** Opening Input data block **

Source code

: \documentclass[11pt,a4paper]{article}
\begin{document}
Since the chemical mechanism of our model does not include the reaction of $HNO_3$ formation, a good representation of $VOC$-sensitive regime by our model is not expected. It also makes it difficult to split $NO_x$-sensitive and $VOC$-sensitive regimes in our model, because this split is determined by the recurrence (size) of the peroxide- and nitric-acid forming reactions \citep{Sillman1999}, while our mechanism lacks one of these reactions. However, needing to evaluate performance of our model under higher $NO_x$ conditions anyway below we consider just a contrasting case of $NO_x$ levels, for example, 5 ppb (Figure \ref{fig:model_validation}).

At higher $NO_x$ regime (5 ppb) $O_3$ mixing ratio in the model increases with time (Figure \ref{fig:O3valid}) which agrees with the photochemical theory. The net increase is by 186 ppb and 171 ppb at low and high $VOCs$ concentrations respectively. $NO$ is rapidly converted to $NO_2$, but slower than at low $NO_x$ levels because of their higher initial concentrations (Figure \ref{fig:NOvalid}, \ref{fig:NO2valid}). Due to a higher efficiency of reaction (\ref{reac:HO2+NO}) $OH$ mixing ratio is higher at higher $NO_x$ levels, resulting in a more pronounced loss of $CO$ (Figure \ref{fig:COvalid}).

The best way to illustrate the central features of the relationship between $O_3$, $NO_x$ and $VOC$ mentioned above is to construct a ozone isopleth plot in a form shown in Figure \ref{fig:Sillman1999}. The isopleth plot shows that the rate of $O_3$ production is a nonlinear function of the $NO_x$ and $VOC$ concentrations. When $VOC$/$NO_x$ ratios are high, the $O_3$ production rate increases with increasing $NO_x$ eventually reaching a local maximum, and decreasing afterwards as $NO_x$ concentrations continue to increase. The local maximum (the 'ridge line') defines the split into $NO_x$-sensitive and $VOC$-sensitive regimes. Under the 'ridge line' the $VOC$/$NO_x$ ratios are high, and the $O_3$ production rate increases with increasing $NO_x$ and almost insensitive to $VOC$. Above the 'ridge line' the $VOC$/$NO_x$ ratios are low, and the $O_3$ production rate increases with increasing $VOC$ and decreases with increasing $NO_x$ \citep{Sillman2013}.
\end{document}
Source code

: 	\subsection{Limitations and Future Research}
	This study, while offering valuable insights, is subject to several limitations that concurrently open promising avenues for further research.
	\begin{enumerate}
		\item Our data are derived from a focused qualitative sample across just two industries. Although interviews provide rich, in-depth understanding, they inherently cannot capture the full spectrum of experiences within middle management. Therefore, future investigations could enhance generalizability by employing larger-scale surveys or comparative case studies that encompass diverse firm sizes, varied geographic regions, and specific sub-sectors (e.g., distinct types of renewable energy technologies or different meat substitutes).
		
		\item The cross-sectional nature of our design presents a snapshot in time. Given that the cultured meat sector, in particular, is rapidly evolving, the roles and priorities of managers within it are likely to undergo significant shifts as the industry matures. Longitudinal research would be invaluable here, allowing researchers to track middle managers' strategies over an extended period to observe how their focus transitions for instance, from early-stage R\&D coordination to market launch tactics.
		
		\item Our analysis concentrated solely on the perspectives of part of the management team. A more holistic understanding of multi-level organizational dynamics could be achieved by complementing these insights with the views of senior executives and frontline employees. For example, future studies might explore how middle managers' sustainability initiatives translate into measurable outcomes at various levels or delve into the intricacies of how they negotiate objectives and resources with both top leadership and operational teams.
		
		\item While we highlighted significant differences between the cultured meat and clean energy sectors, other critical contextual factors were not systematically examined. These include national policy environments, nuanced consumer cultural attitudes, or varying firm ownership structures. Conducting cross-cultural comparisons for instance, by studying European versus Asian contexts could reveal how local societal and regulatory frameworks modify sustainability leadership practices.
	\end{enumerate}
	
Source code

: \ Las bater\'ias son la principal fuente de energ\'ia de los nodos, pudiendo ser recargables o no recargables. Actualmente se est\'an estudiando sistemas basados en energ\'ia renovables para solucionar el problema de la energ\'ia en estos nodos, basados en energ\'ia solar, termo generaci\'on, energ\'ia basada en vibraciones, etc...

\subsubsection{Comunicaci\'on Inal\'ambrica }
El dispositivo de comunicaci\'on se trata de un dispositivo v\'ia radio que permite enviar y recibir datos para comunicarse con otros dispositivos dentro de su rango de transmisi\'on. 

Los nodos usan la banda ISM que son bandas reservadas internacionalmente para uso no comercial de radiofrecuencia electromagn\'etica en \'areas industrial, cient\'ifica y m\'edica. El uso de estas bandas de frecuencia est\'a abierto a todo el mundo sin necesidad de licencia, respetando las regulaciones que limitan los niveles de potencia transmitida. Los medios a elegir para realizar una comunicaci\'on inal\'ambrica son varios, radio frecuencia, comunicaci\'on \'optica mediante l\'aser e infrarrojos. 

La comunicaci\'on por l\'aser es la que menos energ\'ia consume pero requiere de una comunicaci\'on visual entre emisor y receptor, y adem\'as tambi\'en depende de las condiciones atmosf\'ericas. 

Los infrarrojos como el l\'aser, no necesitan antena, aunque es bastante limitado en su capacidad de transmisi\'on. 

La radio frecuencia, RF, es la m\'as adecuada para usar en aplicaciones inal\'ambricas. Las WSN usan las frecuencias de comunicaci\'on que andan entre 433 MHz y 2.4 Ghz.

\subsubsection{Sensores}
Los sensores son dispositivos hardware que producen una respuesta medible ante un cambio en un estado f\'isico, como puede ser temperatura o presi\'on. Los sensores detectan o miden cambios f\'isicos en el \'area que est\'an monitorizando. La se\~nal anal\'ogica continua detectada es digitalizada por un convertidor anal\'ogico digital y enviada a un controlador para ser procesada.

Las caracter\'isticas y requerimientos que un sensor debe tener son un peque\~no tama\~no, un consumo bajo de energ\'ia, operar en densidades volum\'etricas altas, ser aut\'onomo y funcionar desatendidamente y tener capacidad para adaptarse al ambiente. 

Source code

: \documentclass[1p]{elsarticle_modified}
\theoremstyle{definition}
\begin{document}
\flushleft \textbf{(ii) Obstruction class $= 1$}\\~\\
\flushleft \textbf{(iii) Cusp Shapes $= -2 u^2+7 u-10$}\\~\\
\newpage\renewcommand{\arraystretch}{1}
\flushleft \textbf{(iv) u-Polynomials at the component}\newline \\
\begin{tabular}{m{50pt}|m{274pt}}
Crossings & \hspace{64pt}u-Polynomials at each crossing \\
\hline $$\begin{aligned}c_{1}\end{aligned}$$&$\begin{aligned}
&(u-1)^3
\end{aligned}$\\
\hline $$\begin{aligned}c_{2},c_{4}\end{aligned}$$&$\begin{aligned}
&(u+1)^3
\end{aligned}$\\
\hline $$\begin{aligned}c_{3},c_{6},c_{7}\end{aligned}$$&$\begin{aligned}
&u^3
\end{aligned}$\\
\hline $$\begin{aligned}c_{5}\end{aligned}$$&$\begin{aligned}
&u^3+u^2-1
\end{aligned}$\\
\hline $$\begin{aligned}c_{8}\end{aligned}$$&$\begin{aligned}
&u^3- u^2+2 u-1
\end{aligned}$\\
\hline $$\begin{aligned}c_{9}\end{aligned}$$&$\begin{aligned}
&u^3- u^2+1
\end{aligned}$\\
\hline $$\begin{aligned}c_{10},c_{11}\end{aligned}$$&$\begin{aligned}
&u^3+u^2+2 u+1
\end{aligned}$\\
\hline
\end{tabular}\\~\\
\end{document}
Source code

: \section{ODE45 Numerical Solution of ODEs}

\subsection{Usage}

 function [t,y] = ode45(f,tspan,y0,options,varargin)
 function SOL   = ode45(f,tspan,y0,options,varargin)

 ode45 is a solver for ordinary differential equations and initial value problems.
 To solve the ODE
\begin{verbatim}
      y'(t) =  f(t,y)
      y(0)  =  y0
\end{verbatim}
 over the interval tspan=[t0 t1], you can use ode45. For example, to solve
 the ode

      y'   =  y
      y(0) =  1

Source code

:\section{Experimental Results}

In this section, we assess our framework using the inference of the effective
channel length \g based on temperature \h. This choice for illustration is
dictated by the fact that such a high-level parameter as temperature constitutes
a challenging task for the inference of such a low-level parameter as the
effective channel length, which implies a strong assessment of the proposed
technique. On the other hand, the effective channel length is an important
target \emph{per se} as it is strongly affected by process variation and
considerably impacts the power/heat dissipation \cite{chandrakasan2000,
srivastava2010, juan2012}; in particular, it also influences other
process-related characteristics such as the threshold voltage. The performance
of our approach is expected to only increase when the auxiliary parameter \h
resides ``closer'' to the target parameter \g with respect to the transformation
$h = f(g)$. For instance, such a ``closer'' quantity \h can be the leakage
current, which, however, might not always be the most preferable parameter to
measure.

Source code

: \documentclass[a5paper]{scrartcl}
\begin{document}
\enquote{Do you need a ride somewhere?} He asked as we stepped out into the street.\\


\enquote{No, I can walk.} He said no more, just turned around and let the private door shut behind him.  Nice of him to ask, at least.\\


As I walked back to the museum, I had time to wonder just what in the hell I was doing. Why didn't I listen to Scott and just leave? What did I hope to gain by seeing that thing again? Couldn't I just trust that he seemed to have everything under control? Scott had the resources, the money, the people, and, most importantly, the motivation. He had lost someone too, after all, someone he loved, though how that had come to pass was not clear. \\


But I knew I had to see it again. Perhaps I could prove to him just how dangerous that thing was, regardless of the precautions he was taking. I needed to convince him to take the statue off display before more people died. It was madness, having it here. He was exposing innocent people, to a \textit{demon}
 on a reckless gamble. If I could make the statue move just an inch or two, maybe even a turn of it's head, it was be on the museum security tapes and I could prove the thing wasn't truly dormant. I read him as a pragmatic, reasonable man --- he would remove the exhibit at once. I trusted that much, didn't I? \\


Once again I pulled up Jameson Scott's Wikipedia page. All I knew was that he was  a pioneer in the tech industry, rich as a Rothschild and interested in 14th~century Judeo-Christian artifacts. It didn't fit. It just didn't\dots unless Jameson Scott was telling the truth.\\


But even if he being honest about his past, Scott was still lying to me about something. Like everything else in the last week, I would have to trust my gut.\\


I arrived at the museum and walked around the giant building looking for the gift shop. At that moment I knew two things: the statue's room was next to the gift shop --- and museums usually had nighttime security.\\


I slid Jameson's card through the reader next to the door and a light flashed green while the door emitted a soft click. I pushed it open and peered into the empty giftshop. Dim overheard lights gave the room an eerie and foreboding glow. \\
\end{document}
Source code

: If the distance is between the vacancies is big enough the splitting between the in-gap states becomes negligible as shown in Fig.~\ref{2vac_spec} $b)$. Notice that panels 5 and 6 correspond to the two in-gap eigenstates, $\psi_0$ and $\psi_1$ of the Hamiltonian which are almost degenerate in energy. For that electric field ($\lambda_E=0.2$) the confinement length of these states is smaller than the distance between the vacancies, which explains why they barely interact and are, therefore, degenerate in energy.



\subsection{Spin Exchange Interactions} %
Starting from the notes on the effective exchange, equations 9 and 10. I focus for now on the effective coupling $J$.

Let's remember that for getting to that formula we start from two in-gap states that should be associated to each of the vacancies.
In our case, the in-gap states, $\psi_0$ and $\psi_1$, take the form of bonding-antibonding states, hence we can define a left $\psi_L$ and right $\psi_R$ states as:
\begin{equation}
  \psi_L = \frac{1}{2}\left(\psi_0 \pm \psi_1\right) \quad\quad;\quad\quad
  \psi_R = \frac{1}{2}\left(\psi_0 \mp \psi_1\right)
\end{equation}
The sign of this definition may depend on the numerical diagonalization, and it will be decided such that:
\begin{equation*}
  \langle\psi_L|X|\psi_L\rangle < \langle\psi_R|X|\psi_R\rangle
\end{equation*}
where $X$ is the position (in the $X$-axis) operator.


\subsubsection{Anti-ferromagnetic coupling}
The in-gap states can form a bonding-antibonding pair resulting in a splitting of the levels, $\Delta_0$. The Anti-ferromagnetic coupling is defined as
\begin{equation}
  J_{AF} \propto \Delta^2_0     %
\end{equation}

** Closing Input data block **

### Work order
Once the line containing "Since the chemical" has been written out, please stop; every line before it, back to the first line of the records above, should be given exactly.

### Response below
Source code

: \documentclass[11pt,a4paper]{article}
\begin{document}
Since the chemical mechanism of our model does not include the reaction of $HNO_3$ formation, a good representation of $VOC$-sensitive regime by our model is not expected. It also makes it difficult to split $NO_x$-sensitive and $VOC$-sensitive regimes in our model, because this split is determined by the recurrence (size) of the peroxide- and nitric-acid forming reactions \citep{Sillman1999}, while our mechanism lacks one of these reactions. However, needing to evaluate performance of our model under higher $NO_x$ conditions anyway below we consider just a contrasting case of $NO_x$ levels, for example, 5 ppb (Figure \ref{fig:model_validation}).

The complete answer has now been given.